__Exercise prompt__. Your answer should contain only the lines from the top of the data below down through the one with "Ashwagandha | 500", transcribed exactly and without pictures; please include nothing more.

__Source data__.
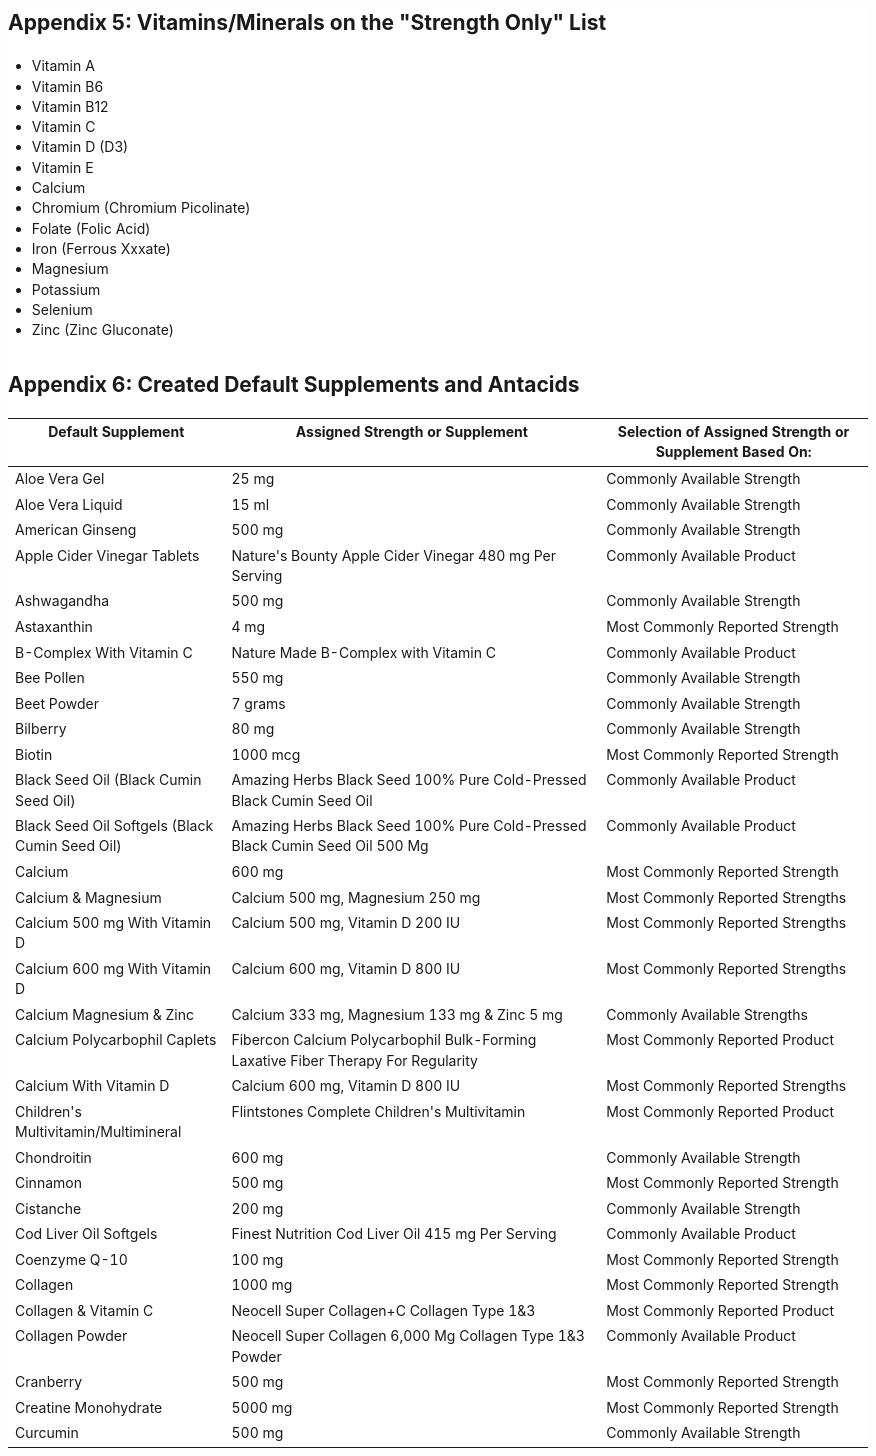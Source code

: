 ## Appendix 5: Vitamins/Minerals on the "Strength Only" List

  * Vitamin A 
  * Vitamin B6 
  * Vitamin B12 
  * Vitamin C 
  * Vitamin D (D3)
  * Vitamin E 
  * Calcium 
  * Chromium (Chromium Picolinate) 
  * Folate (Folic Acid) 
  * Iron (Ferrous Xxxate) 
  * Magnesium 
  * Potassium 
  * Selenium 
  * Zinc (Zinc Gluconate) 

## Appendix 6: Created Default Supplements and Antacids

Default Supplement | Assigned Strength or Supplement | Selection of Assigned Strength or Supplement Based On:  
---|---|---  
Aloe Vera Gel | 25 mg | Commonly Available Strength  
Aloe Vera Liquid | 15 ml | Commonly Available Strength  
American Ginseng | 500 mg | Commonly Available Strength  
Apple Cider Vinegar Tablets | Nature's Bounty Apple Cider Vinegar 480 mg Per Serving | Commonly Available Product  
Ashwagandha | 500 mg | Commonly Available Strength  
Astaxanthin | 4 mg | Most Commonly Reported Strength  
B-Complex With Vitamin C | Nature Made B-Complex with Vitamin C | Commonly Available Product  
Bee Pollen | 550 mg | Commonly Available Strength  
Beet Powder | 7 grams | Commonly Available Strength  
Bilberry | 80 mg | Commonly Available Strength  
Biotin | 1000 mcg | Most Commonly Reported Strength  
Black Seed Oil (Black Cumin Seed Oil) | Amazing Herbs Black Seed 100% Pure Cold-Pressed Black Cumin Seed Oil | Commonly Available Product  
Black Seed Oil Softgels (Black Cumin Seed Oil) | Amazing Herbs Black Seed 100% Pure Cold-Pressed Black Cumin Seed Oil 500 Mg | Commonly Available Product  
Calcium | 600 mg | Most Commonly Reported Strength  
Calcium & Magnesium | Calcium 500 mg, Magnesium 250 mg | Most Commonly Reported Strengths  
Calcium 500 mg With Vitamin D | Calcium 500 mg, Vitamin D 200 IU | Most Commonly Reported Strengths  
Calcium 600 mg With Vitamin D | Calcium 600 mg, Vitamin D 800 IU | Most Commonly Reported Strengths  
Calcium Magnesium & Zinc | Calcium 333 mg, Magnesium 133 mg & Zinc 5 mg | Commonly Available Strengths  
Calcium Polycarbophil Caplets | Fibercon Calcium Polycarbophil Bulk-Forming Laxative Fiber Therapy For Regularity | Most Commonly Reported Product  
Calcium With Vitamin D | Calcium 600 mg, Vitamin D 800 IU | Most Commonly Reported Strengths  
Children's Multivitamin/Multimineral | Flintstones Complete Children's Multivitamin | Most Commonly Reported Product  
Chondroitin | 600 mg | Commonly Available Strength  
Cinnamon | 500 mg | Most Commonly Reported Strength  
Cistanche | 200 mg | Commonly Available Strength  
Cod Liver Oil Softgels | Finest Nutrition Cod Liver Oil 415 mg Per Serving | Commonly Available Product  
Coenzyme Q-10 | 100 mg | Most Commonly Reported Strength  
Collagen | 1000 mg | Most Commonly Reported Strength  
Collagen & Vitamin C | Neocell Super Collagen+C Collagen Type 1&3 | Most Commonly Reported Product  
Collagen Powder | Neocell Super Collagen 6,000 Mg Collagen Type 1&3 Powder | Commonly Available Product  
Cranberry | 500 mg | Most Commonly Reported Strength  
Creatine Monohydrate | 5000 mg | Most Commonly Reported Strength  
Curcumin | 500 mg | Commonly Available Strength  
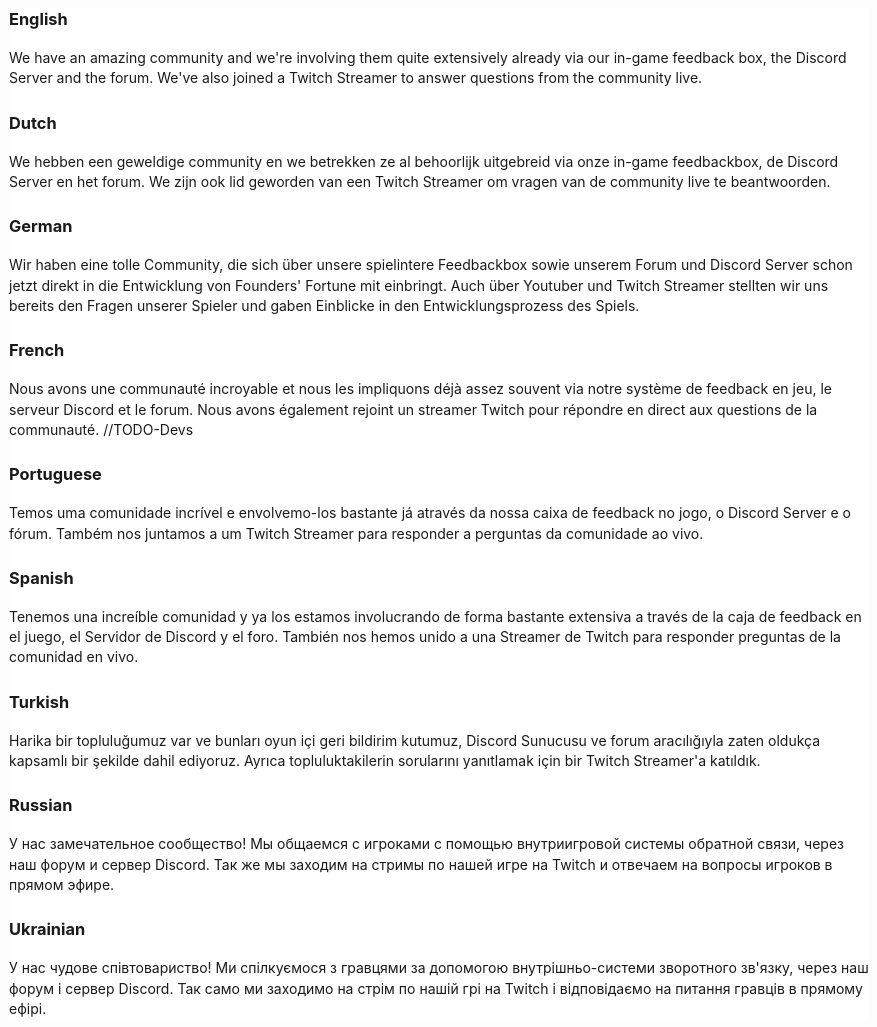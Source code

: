 ### English
We have an amazing community and we're involving them quite extensively already via our in-game feedback box, the Discord Server and the forum. We've also joined a Twitch Streamer to answer questions from the community live.


### Dutch
We hebben een geweldige community en we betrekken ze al behoorlijk uitgebreid via onze in-game feedbackbox, de Discord Server en het forum. We zijn ook lid geworden van een Twitch Streamer om vragen van de community live te beantwoorden.


### German
Wir haben eine tolle Community, die sich über unsere spielintere Feedbackbox sowie unserem Forum und Discord Server schon jetzt direkt in die Entwicklung von Founders' Fortune mit einbringt. Auch über Youtuber und Twitch Streamer stellten wir uns bereits den Fragen unserer Spieler und gaben Einblicke in den Entwicklungsprozess des Spiels.


### French
Nous avons une communauté incroyable et nous les impliquons déjà assez souvent via notre système de feedback en jeu, le serveur Discord et le forum. Nous avons également rejoint un streamer Twitch pour répondre en direct aux questions de la communauté.
//TODO-Devs

### Portuguese
Temos uma comunidade incrível e envolvemo-los bastante já através da nossa caixa de feedback no jogo, o Discord Server e o fórum. Também nos juntamos a um Twitch Streamer para responder a perguntas da comunidade ao vivo.


### Spanish
Tenemos una increíble comunidad y ya los estamos involucrando de forma bastante extensiva a través de la caja de feedback en el juego, el Servidor de Discord y el foro. También nos hemos unido a una Streamer de Twitch para responder preguntas de la comunidad en vivo.


### Turkish
Harika bir topluluğumuz var ve bunları oyun içi geri bildirim kutumuz, Discord Sunucusu ve forum aracılığıyla zaten oldukça kapsamlı bir şekilde dahil ediyoruz. Ayrıca topluluktakilerin sorularını yanıtlamak için bir Twitch Streamer'a katıldık.

### Russian
У нас замечательное сообщество! Мы общаемся с игроками с помощью внутриигровой системы обратной связи, через наш форум и сервер Discord. Так же мы заходим на стримы по нашей игре на Twitch и отвечаем на вопросы игроков в прямом эфире.

### Ukrainian
У нас чудове співтовариство! Ми спілкуємося з гравцями за допомогою внутрішньо-системи зворотного зв'язку, через наш форум і сервер Discord. Так само ми заходимо на стрім по нашій грі на Twitch і відповідаємо на питання гравців в прямому ефірі.
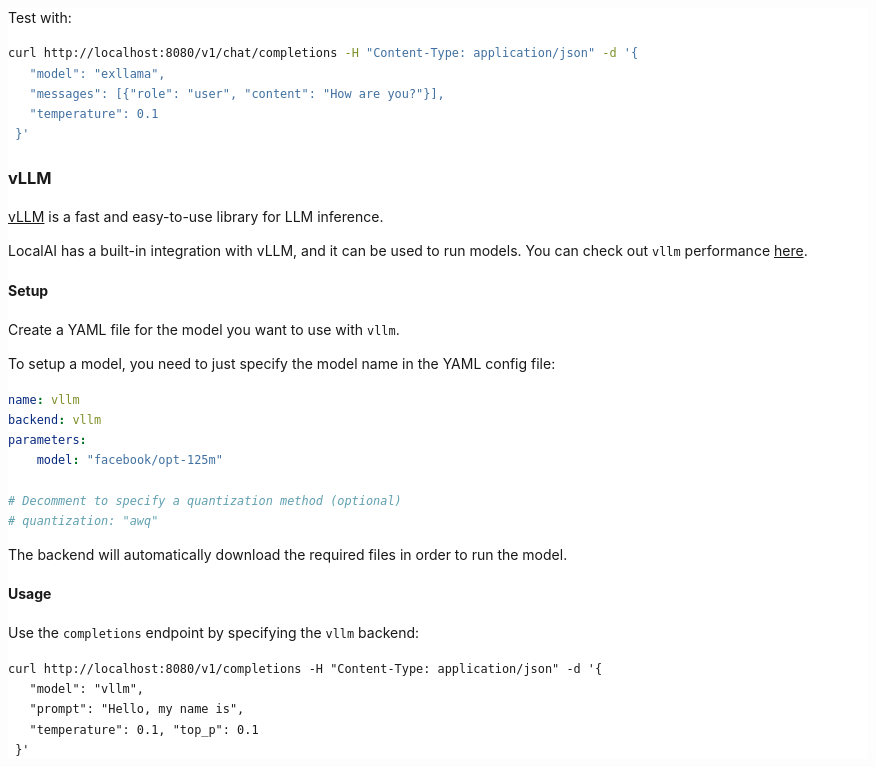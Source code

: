 Test with:

```bash
curl http://localhost:8080/v1/chat/completions -H "Content-Type: application/json" -d '{                                                                                                         
   "model": "exllama",
   "messages": [{"role": "user", "content": "How are you?"}],
   "temperature": 0.1
 }'
```

### vLLM

[vLLM](https://github.com/vllm-project/vllm) is a fast and easy-to-use library for LLM inference.

LocalAI has a built-in integration with vLLM, and it can be used to run models. You can check out `vllm` performance [here](https://github.com/vllm-project/vllm#performance).

#### Setup

Create a YAML file for the model you want to use with `vllm`.

To setup a model, you need to just specify the model name in the YAML config file:
```yaml
name: vllm
backend: vllm
parameters:
    model: "facebook/opt-125m"

# Decomment to specify a quantization method (optional)
# quantization: "awq"
```

The backend will automatically download the required files in order to run the model.


#### Usage

Use the `completions` endpoint by specifying the `vllm` backend:
```
curl http://localhost:8080/v1/completions -H "Content-Type: application/json" -d '{   
   "model": "vllm",
   "prompt": "Hello, my name is",
   "temperature": 0.1, "top_p": 0.1
 }'
```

__Response__.
Source code

: ## Appendix 5: Vitamins/Minerals on the "Strength Only" List

  * Vitamin A 
  * Vitamin B6 
  * Vitamin B12 
  * Vitamin C 
  * Vitamin D (D3)
  * Vitamin E 
  * Calcium 
  * Chromium (Chromium Picolinate) 
  * Folate (Folic Acid) 
  * Iron (Ferrous Xxxate) 
  * Magnesium 
  * Potassium 
  * Selenium 
  * Zinc (Zinc Gluconate) 

## Appendix 6: Created Default Supplements and Antacids

Default Supplement | Assigned Strength or Supplement | Selection of Assigned Strength or Supplement Based On:  
---|---|---  
Aloe Vera Gel | 25 mg | Commonly Available Strength  
Aloe Vera Liquid | 15 ml | Commonly Available Strength  
American Ginseng | 500 mg | Commonly Available Strength  
Apple Cider Vinegar Tablets | Nature's Bounty Apple Cider Vinegar 480 mg Per Serving | Commonly Available Product  
Ashwagandha | 500 mg | Commonly Available Strength  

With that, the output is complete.